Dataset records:
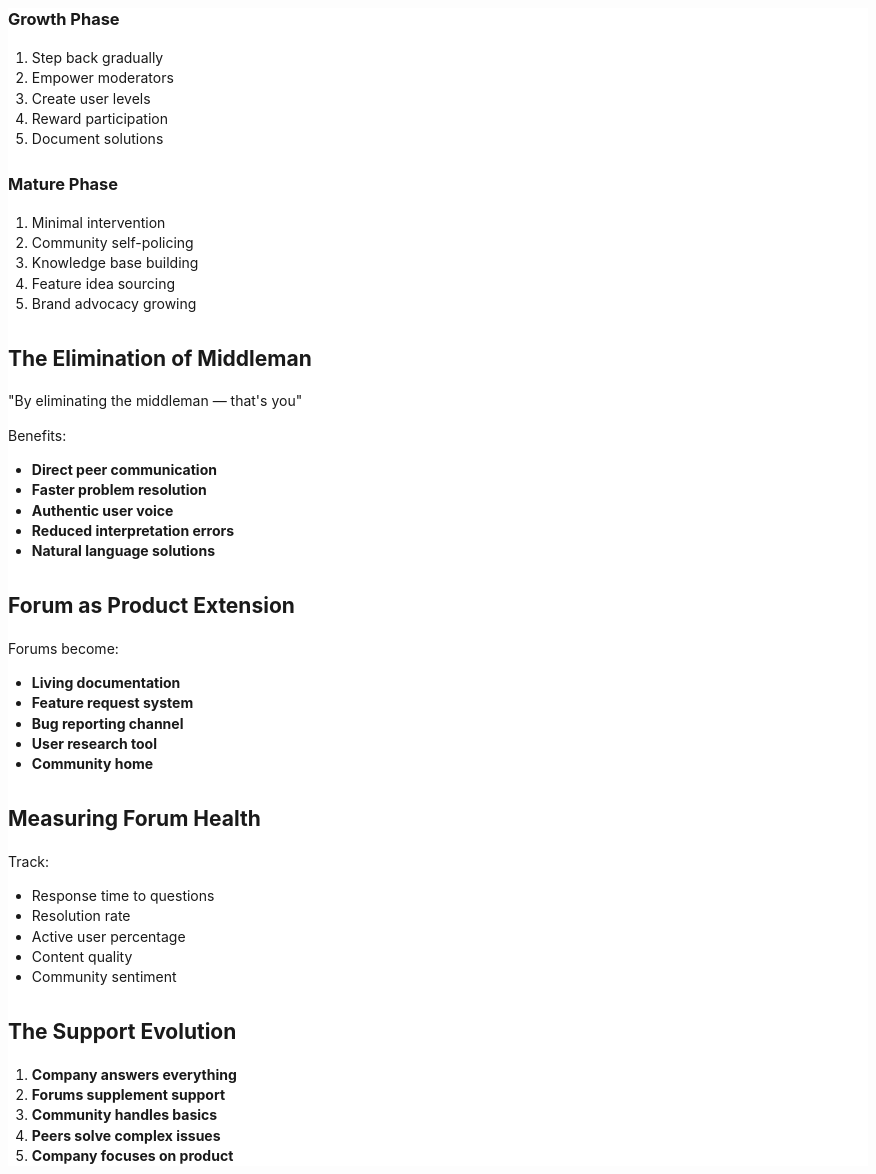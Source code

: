 ### Growth Phase
1. Step back gradually
2. Empower moderators
3. Create user levels
4. Reward participation
5. Document solutions

### Mature Phase
1. Minimal intervention
2. Community self-policing
3. Knowledge base building
4. Feature idea sourcing
5. Brand advocacy growing

## The Elimination of Middleman

"By eliminating the middleman — that's you"

Benefits:
- **Direct peer communication**
- **Faster problem resolution**
- **Authentic user voice**
- **Reduced interpretation errors**
- **Natural language solutions**

## Forum as Product Extension

Forums become:
- **Living documentation**
- **Feature request system**
- **Bug reporting channel**
- **User research tool**
- **Community home**

## Measuring Forum Health

Track:
- Response time to questions
- Resolution rate
- Active user percentage
- Content quality
- Community sentiment

## The Support Evolution

1. **Company answers everything**
2. **Forums supplement support**
3. **Community handles basics**
4. **Peers solve complex issues**
5. **Company focuses on product**
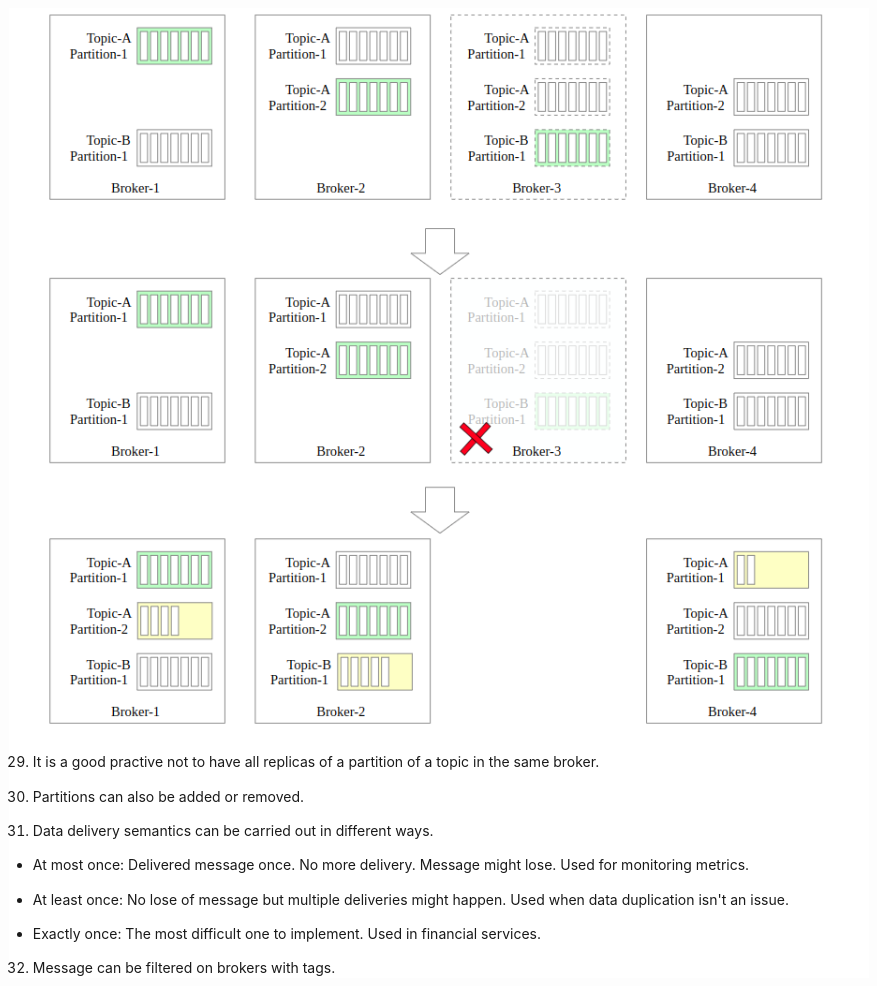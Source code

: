 ![](./images/146.png)

29) It is a good practive not to have all replicas of a partition of a topic in the same broker.

30) Partitions can also be added or removed.

31) Data delivery semantics can be carried out in different ways.

- At most once: Delivered message once. No more delivery. Message might lose. Used for monitoring metrics.

- At least once: No lose of message but multiple deliveries might happen. Used when data duplication isn't an issue.

- Exactly once: The most difficult one to implement. Used in financial services.

32) Message can be filtered on brokers with tags.
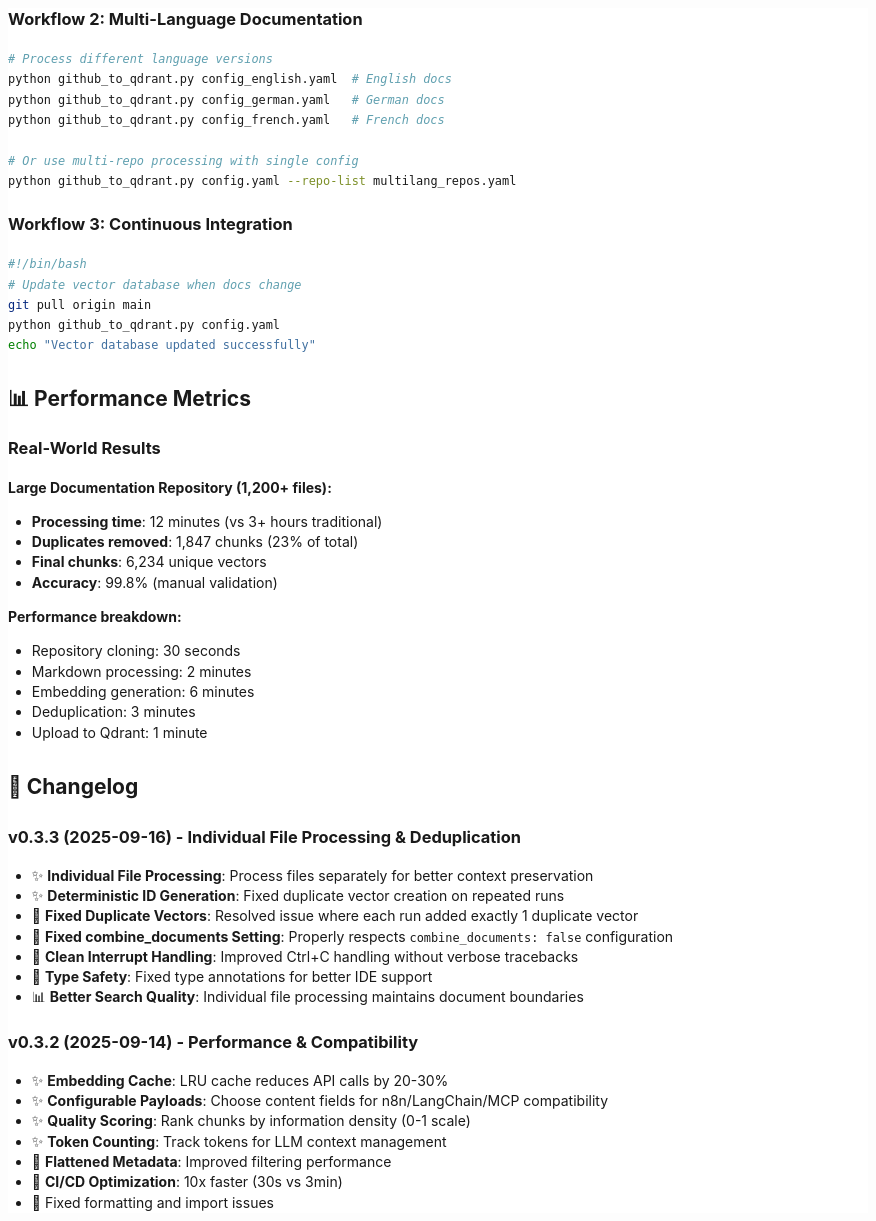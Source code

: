 ### Workflow 2: Multi-Language Documentation
```bash
# Process different language versions
python github_to_qdrant.py config_english.yaml  # English docs
python github_to_qdrant.py config_german.yaml   # German docs
python github_to_qdrant.py config_french.yaml   # French docs

# Or use multi-repo processing with single config
python github_to_qdrant.py config.yaml --repo-list multilang_repos.yaml
```

### Workflow 3: Continuous Integration
```bash
#!/bin/bash
# Update vector database when docs change
git pull origin main
python github_to_qdrant.py config.yaml
echo "Vector database updated successfully"
```

## 📊 Performance Metrics

### Real-World Results

**Large Documentation Repository (1,200+ files):**
- **Processing time**: 12 minutes (vs 3+ hours traditional)
- **Duplicates removed**: 1,847 chunks (23% of total)
- **Final chunks**: 6,234 unique vectors
- **Accuracy**: 99.8% (manual validation)

**Performance breakdown:**
- Repository cloning: 30 seconds
- Markdown processing: 2 minutes  
- Embedding generation: 6 minutes
- Deduplication: 3 minutes
- Upload to Qdrant: 1 minute

## 📝 Changelog

### v0.3.3 (2025-09-16) - Individual File Processing & Deduplication
- ✨ **Individual File Processing**: Process files separately for better context preservation
- ✨ **Deterministic ID Generation**: Fixed duplicate vector creation on repeated runs
- 🐛 **Fixed Duplicate Vectors**: Resolved issue where each run added exactly 1 duplicate vector
- 🐛 **Fixed combine_documents Setting**: Properly respects `combine_documents: false` configuration
- 🚀 **Clean Interrupt Handling**: Improved Ctrl+C handling without verbose tracebacks
- 🔧 **Type Safety**: Fixed type annotations for better IDE support
- 📊 **Better Search Quality**: Individual file processing maintains document boundaries

### v0.3.2 (2025-09-14) - Performance & Compatibility
- ✨ **Embedding Cache**: LRU cache reduces API calls by 20-30%
- ✨ **Configurable Payloads**: Choose content fields for n8n/LangChain/MCP compatibility
- ✨ **Quality Scoring**: Rank chunks by information density (0-1 scale)
- ✨ **Token Counting**: Track tokens for LLM context management
- 🚀 **Flattened Metadata**: Improved filtering performance
- 🚀 **CI/CD Optimization**: 10x faster (30s vs 3min)
- 🐛 Fixed formatting and import issues
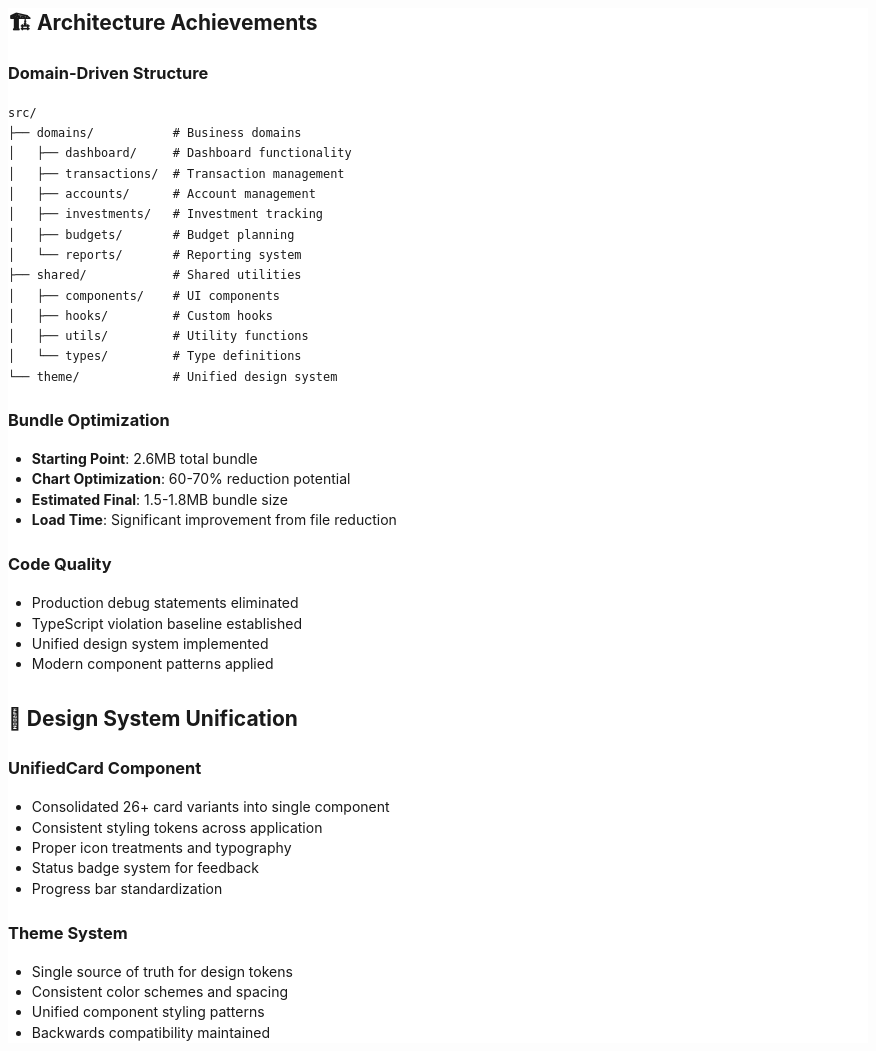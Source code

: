 ## 🏗️ Architecture Achievements

### Domain-Driven Structure

```
src/
├── domains/           # Business domains
│   ├── dashboard/     # Dashboard functionality
│   ├── transactions/  # Transaction management
│   ├── accounts/      # Account management
│   ├── investments/   # Investment tracking
│   ├── budgets/       # Budget planning
│   └── reports/       # Reporting system
├── shared/            # Shared utilities
│   ├── components/    # UI components
│   ├── hooks/         # Custom hooks
│   ├── utils/         # Utility functions
│   └── types/         # Type definitions
└── theme/             # Unified design system
```

### Bundle Optimization

- **Starting Point**: 2.6MB total bundle
- **Chart Optimization**: 60-70% reduction potential
- **Estimated Final**: 1.5-1.8MB bundle size
- **Load Time**: Significant improvement from file reduction

### Code Quality

- Production debug statements eliminated
- TypeScript violation baseline established
- Unified design system implemented
- Modern component patterns applied

## 🎨 Design System Unification

### UnifiedCard Component

- Consolidated 26+ card variants into single component
- Consistent styling tokens across application
- Proper icon treatments and typography
- Status badge system for feedback
- Progress bar standardization

### Theme System

- Single source of truth for design tokens
- Consistent color schemes and spacing
- Unified component styling patterns
- Backwards compatibility maintained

■ YOUR TASK
Write out the records above exactly. Pictures do not belong in the copy.

■ RESPONSE AREA
Source code

: ### Growth Phase
1. Step back gradually
2. Empower moderators
3. Create user levels
4. Reward participation
5. Document solutions

### Mature Phase
1. Minimal intervention
2. Community self-policing
3. Knowledge base building
4. Feature idea sourcing
5. Brand advocacy growing

## The Elimination of Middleman

"By eliminating the middleman — that's you"

Benefits:
- **Direct peer communication**
- **Faster problem resolution**
- **Authentic user voice**
- **Reduced interpretation errors**
- **Natural language solutions**

## Forum as Product Extension

Forums become:
- **Living documentation**
- **Feature request system**
- **Bug reporting channel**
- **User research tool**
- **Community home**

## Measuring Forum Health

Track:
- Response time to questions
- Resolution rate
- Active user percentage
- Content quality
- Community sentiment

## The Support Evolution

1. **Company answers everything**
2. **Forums supplement support**
3. **Community handles basics**
4. **Peers solve complex issues**
5. **Company focuses on product**
Source code

: ![](./images/146.png)

29) It is a good practive not to have all replicas of a partition of a topic in the same broker.

30) Partitions can also be added or removed.

31) Data delivery semantics can be carried out in different ways.

- At most once: Delivered message once. No more delivery. Message might lose. Used for monitoring metrics.

- At least once: No lose of message but multiple deliveries might happen. Used when data duplication isn't an issue.

- Exactly once: The most difficult one to implement. Used in financial services.

32) Message can be filtered on brokers with tags.
Source code

: ### Workflow 2: Multi-Language Documentation
```bash
# Process different language versions
python github_to_qdrant.py config_english.yaml  # English docs
python github_to_qdrant.py config_german.yaml   # German docs
python github_to_qdrant.py config_french.yaml   # French docs

# Or use multi-repo processing with single config
python github_to_qdrant.py config.yaml --repo-list multilang_repos.yaml
```

### Workflow 3: Continuous Integration
```bash
#!/bin/bash
# Update vector database when docs change
git pull origin main
python github_to_qdrant.py config.yaml
echo "Vector database updated successfully"
```

## 📊 Performance Metrics

### Real-World Results

**Large Documentation Repository (1,200+ files):**
- **Processing time**: 12 minutes (vs 3+ hours traditional)
- **Duplicates removed**: 1,847 chunks (23% of total)
- **Final chunks**: 6,234 unique vectors
- **Accuracy**: 99.8% (manual validation)

**Performance breakdown:**
- Repository cloning: 30 seconds
- Markdown processing: 2 minutes  
- Embedding generation: 6 minutes
- Deduplication: 3 minutes
- Upload to Qdrant: 1 minute

## 📝 Changelog

### v0.3.3 (2025-09-16) - Individual File Processing & Deduplication
- ✨ **Individual File Processing**: Process files separately for better context preservation
- ✨ **Deterministic ID Generation**: Fixed duplicate vector creation on repeated runs
- 🐛 **Fixed Duplicate Vectors**: Resolved issue where each run added exactly 1 duplicate vector
- 🐛 **Fixed combine_documents Setting**: Properly respects `combine_documents: false` configuration
- 🚀 **Clean Interrupt Handling**: Improved Ctrl+C handling without verbose tracebacks
- 🔧 **Type Safety**: Fixed type annotations for better IDE support
- 📊 **Better Search Quality**: Individual file processing maintains document boundaries

### v0.3.2 (2025-09-14) - Performance & Compatibility
- ✨ **Embedding Cache**: LRU cache reduces API calls by 20-30%
- ✨ **Configurable Payloads**: Choose content fields for n8n/LangChain/MCP compatibility
- ✨ **Quality Scoring**: Rank chunks by information density (0-1 scale)
- ✨ **Token Counting**: Track tokens for LLM context management
- 🚀 **Flattened Metadata**: Improved filtering performance
- 🚀 **CI/CD Optimization**: 10x faster (30s vs 3min)
- 🐛 Fixed formatting and import issues
Source code

: ## 🏗️ Architecture Achievements

### Domain-Driven Structure

```
src/
├── domains/           # Business domains
│   ├── dashboard/     # Dashboard functionality
│   ├── transactions/  # Transaction management
│   ├── accounts/      # Account management
│   ├── investments/   # Investment tracking
│   ├── budgets/       # Budget planning
│   └── reports/       # Reporting system
├── shared/            # Shared utilities
│   ├── components/    # UI components
│   ├── hooks/         # Custom hooks
│   ├── utils/         # Utility functions
│   └── types/         # Type definitions
└── theme/             # Unified design system
```

### Bundle Optimization

- **Starting Point**: 2.6MB total bundle
- **Chart Optimization**: 60-70% reduction potential
- **Estimated Final**: 1.5-1.8MB bundle size
- **Load Time**: Significant improvement from file reduction

### Code Quality

- Production debug statements eliminated
- TypeScript violation baseline established
- Unified design system implemented
- Modern component patterns applied

## 🎨 Design System Unification

### UnifiedCard Component

- Consolidated 26+ card variants into single component
- Consistent styling tokens across application
- Proper icon treatments and typography
- Status badge system for feedback
- Progress bar standardization

### Theme System

- Single source of truth for design tokens
- Consistent color schemes and spacing
- Unified component styling patterns
- Backwards compatibility maintained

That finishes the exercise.